Como a guerra na Ucrânia pode influenciar as eleições no Brasil
Postura de Lula e Bolsonaro em relação à invasão promovida pelo russo Vladimir Putin pode virar alvo de adversários na corrida presidencial

Maior conflito armado na Europa em décadas, a invasão da Ucrânia pelas forças armadas da Rússia promete alterar o tabuleiro da ordem mundial e influenciar até o debate interno mesmo em países distantes. Os estilhaços da geopolítica mundial já começam a atingir as eleições presidenciais do Brasil, com a cobrança por posicionamento dos pré-candidatos.
A deterioração do conflito pode impactar principalmente os dois principais concorrentes, o presidente Jair Bolsonaro (PL) e o ex-presidente Luiz Inácio Lula da Silva (PT), que até agora evitaram criticar — e até mesmo citar — o presidente russo, Vladimir Putin, em seus comentários sobre a guerra.

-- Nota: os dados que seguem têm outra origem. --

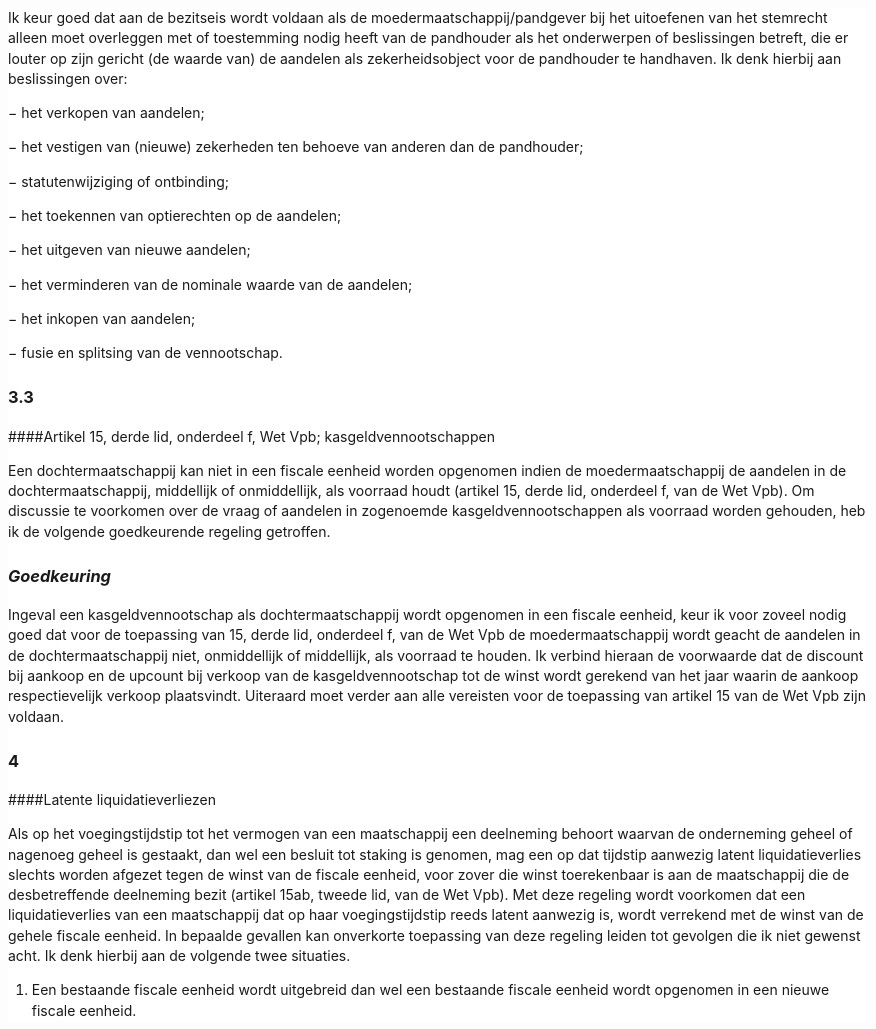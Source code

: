 Ik keur goed dat aan de bezitseis wordt voldaan als de moedermaatschappij/pandgever bij het uitoefenen van het stemrecht alleen moet overleggen met of toestemming nodig heeft van de pandhouder als het onderwerpen of beslissingen betreft, die er louter op zijn gericht (de waarde van) de aandelen als zekerheidsobject voor de pandhouder te handhaven. Ik denk hierbij aan beslissingen over: 

− het verkopen van aandelen;  

− het vestigen van (nieuwe) zekerheden ten behoeve van anderen dan de pandhouder;  

− statutenwijziging of ontbinding;  

− het toekennen van optierechten op de aandelen;  

− het uitgeven van nieuwe aandelen;  

− het verminderen van de nominale waarde van de aandelen;  

− het inkopen van aandelen;  

− fusie en splitsing van de vennootschap.      
### 3.3  

####Artikel 15, derde lid, onderdeel f, Wet Vpb; kasgeldvennootschappen

Een dochtermaatschappij kan niet in een fiscale eenheid worden opgenomen indien de moedermaatschappij de aandelen in de dochtermaatschappij, middellijk of onmiddellijk, als voorraad houdt (artikel 15, derde lid, onderdeel f, van de Wet Vpb). Om discussie te voorkomen over de vraag of aandelen in zogenoemde kasgeldvennootschappen als voorraad worden gehouden, heb ik de volgende goedkeurende regeling getroffen. 
### *Goedkeuring* 

Ingeval een kasgeldvennootschap als dochtermaatschappij wordt opgenomen in een fiscale eenheid, keur ik voor zoveel nodig goed dat voor de toepassing van 15, derde lid, onderdeel f, van de Wet Vpb de moedermaatschappij wordt geacht de aandelen in de dochtermaatschappij niet, onmiddellijk of middellijk, als voorraad te houden. Ik verbind hieraan de voorwaarde dat de discount bij aankoop en de upcount bij verkoop van de kasgeldvennootschap tot de winst wordt gerekend van het jaar waarin de aankoop respectievelijk verkoop plaatsvindt. Uiteraard moet verder aan alle vereisten voor de toepassing van artikel 15 van de Wet Vpb zijn voldaan.     
### 4  

####Latente liquidatieverliezen

Als op het voegingstijdstip tot het vermogen van een maatschappij een deelneming behoort waarvan de onderneming geheel of nagenoeg geheel is gestaakt, dan wel een besluit tot staking is genomen, mag een op dat tijdstip aanwezig latent liquidatieverlies slechts worden afgezet tegen de winst van de fiscale eenheid, voor zover die winst toerekenbaar is aan de maatschappij die de desbetreffende deelneming bezit (artikel 15ab, tweede lid, van de Wet Vpb). Met deze regeling wordt voorkomen dat een liquidatieverlies van een maatschappij dat op haar voegingstijdstip reeds latent aanwezig is, wordt verrekend met de winst van de gehele fiscale eenheid. In bepaalde gevallen kan onverkorte toepassing van deze regeling leiden tot gevolgen die ik niet gewenst acht. Ik denk hierbij aan de volgende twee situaties. 

1. Een bestaande fiscale eenheid wordt uitgebreid dan wel een bestaande fiscale eenheid wordt opgenomen in een nieuwe fiscale eenheid.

Bolsonaro, que visitou Putin uma semana antes da invasão à Ucrânia, deu duas munições aos adversários. Primeiro, porque disse que a visita tinha como objetivo prestar solidariedade ao país. “Somos solidários com a Rússia”, declarou já no Kremlin, momentos antes de encontrar o líder russo. Depois, tirou fotos do encontro, apertando a mão daquele que em poucos dias se tornaria o vilão da comunidade mundial, amplamente criticado por sua ofensiva militar na Ucrânia.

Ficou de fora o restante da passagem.